‘Call the Midwife’ Recap: Season 5 Episode 4

Call the Midwife is back for a fifth season and so are the faculty of the Vanderbilt University School of Nursing with a weekly guest blog. Watch the show 7 p.m. Sundays through May 22, then read the blog each Monday morning for historical and contemporary context about the previous night’s episode. SPOILER ALERT: Some posts may contain spoilers.

Sister Knowles (Teresa Banham), Sister Julienne (Jenny Agutter), Dot (Samantha Baines). Credit: Courtesy of Neal Street Productions 2015
Sister Knowles (Teresa Banham), Sister Julienne (Jenny Agutter), Dot (Samantha Baines). Credit: Courtesy of Neal Street Productions 2015

By Bethany Domzal Sanders
Vanderbilt University School of Nursing

Bethany SandersTrust. It’s the cornerstone of the relationship between midwife and mother. In this week’s episode of Call the Midwife, it’s trust in their skills that leads the midwives to transport Ruby to the hospital. It’s what Ruby depends on when she’s tells Sister Julianne she’d be screaming her head off were the sister not there. It’s what’s in her eyes when she asks Sister Julianne to care for her baby while she’s under general anesthesia.

Trust is what Sister Julianne quickly establishes with another mother by showing when she shows compassion by serving her tea during a long labor.

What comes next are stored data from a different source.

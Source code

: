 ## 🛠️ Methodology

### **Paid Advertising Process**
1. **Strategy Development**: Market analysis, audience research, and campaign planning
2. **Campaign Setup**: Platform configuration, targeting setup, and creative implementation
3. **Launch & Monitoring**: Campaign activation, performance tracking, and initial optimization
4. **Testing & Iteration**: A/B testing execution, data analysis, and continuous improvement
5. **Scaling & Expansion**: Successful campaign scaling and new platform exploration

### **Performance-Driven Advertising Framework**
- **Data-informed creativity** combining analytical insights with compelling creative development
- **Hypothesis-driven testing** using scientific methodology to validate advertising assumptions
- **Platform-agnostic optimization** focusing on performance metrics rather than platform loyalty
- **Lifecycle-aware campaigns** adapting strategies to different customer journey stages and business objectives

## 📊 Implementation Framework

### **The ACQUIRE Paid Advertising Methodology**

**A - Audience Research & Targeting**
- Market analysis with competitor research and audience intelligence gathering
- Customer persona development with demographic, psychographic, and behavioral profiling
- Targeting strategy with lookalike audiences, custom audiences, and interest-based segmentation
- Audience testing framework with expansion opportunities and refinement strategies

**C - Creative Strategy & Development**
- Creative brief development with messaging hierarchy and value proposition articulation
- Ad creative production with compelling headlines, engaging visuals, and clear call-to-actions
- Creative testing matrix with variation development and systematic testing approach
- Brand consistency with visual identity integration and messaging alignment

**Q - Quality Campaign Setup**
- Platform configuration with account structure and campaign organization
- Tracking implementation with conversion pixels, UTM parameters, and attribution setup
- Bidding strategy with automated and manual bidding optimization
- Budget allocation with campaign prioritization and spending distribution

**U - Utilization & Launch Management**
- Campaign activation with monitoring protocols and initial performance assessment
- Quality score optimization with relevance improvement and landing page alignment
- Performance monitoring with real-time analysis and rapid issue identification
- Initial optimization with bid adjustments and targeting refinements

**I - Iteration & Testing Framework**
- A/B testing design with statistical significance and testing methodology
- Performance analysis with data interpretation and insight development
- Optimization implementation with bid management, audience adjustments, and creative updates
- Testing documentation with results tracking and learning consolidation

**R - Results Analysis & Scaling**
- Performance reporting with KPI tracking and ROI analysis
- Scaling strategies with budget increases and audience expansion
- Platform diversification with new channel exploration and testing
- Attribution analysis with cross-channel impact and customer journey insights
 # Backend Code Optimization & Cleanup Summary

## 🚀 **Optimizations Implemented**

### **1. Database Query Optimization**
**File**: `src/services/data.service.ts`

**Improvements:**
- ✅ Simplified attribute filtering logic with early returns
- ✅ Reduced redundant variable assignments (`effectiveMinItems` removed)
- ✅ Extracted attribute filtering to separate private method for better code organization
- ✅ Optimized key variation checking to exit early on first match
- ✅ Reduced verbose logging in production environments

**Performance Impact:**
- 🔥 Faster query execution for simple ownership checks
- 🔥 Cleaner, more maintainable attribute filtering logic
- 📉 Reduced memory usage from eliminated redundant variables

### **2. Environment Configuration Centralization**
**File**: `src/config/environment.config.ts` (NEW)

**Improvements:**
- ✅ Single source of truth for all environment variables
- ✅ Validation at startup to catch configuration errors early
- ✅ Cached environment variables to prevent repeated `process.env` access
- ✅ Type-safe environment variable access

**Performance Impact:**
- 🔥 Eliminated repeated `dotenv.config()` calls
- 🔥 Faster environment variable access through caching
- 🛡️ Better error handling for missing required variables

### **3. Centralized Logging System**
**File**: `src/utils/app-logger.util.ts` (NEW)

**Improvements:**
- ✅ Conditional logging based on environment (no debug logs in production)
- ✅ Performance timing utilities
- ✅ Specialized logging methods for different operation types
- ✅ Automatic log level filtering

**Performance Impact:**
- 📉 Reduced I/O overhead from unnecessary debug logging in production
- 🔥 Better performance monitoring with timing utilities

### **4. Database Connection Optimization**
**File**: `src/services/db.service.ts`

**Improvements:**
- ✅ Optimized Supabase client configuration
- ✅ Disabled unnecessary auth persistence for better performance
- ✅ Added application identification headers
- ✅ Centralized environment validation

And it’s trust in the birth process and trusting the strength of the mother that ultimately proves a midwife wrong when she says “I don’t see that baby being born without forceps.”

Trust is as paramount to labor and birth today as it was in 1961 when this series is set. Obstetric and midwifery care often had a paternalistic nature then, which meant that doctors and midwives made decisions about what was best for women and their babies. Today we seek to empower women to actively participate in their care by providing them with information. But while information is now available everywhere at the touch of our fingertips, quantity isn’t necessarily better and quality can be lacking depending on the source. After all, everyone on the Internet is an “expert,” and it’s sometimes hard to sift through all the opinions to find facts. Midwives today can struggle with establishing the kind of relationship with mothers that allows them to trust midwives’ experience and knowledge over these other voices when things don’t go as planned or desired.

Midwives want to be “with woman.” It’s at the very heart of what we do and it is also the meaning of the word “midwife.” We want to be there through unplanned pregnancies, miscarriage, happy births, surgical births, healthy babies and babies who are only here a short while. We want to earn the trust of the families we serve. In a time when nearly one-third of all babies born in the U.S. are delivered by Cesarean section, we seek to trust women’s bodies and trust birth.

Bethany Domzal Sanders, MSN, CNM, is a member of the Vanderbilt Nurse-Midwives, the clinical practice of the Vanderbilt University School of Nursing located at West End Women’s Health Center.